=== Extracted material ===
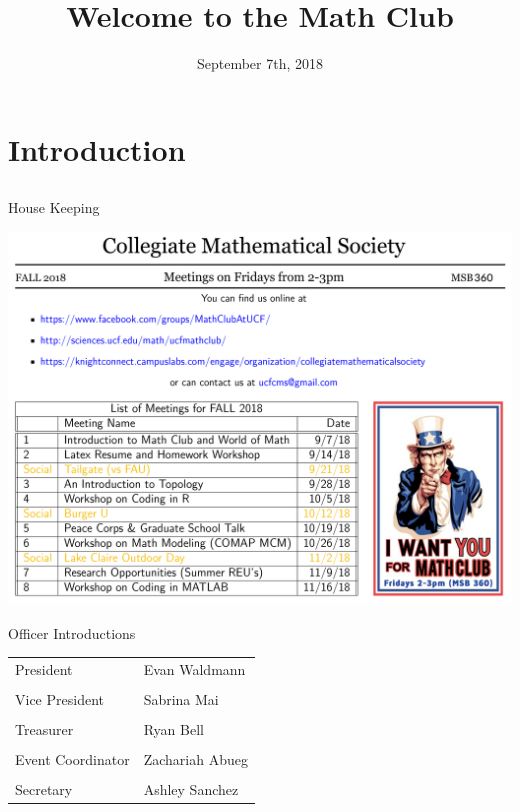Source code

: \documentclass[xcolor=dvipsnames]{beamer}
\title[UCF Math Club Meeting 1]{Welcome to the Math Club}
\author{}
\institute{University of Central Florida}
\date{\scriptsize{September 7th, 2018}}
\begin{document}
\begin{frame}
  \titlepage
  \vfill
\end{frame}

\section{Introduction}
\subsection{}
\begin{frame}{House Keeping}

\centering \includegraphics[width=.8\linewidth]{CMSminusparagraph.png}

\end{frame}

\begin{frame}{Officer Introductions}
\begin{center}

\begin{tabular}{p{4cm} p{4cm} }
    President & Evan Waldmann \\ \\ 
    Vice President & Sabrina Mai \\ \\
   Treasurer & Ryan Bell \\\\
   Event Coordinator & Zachariah Abueg \\\\
   Secretary & Ashley Sanchez \\
\end{tabular}
\end{center}
\end{frame}
\end{document}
===
#### Exercise directions:
In the material above, please count the lines that hold the word "begin" and answer with only that number.

#### Result:
6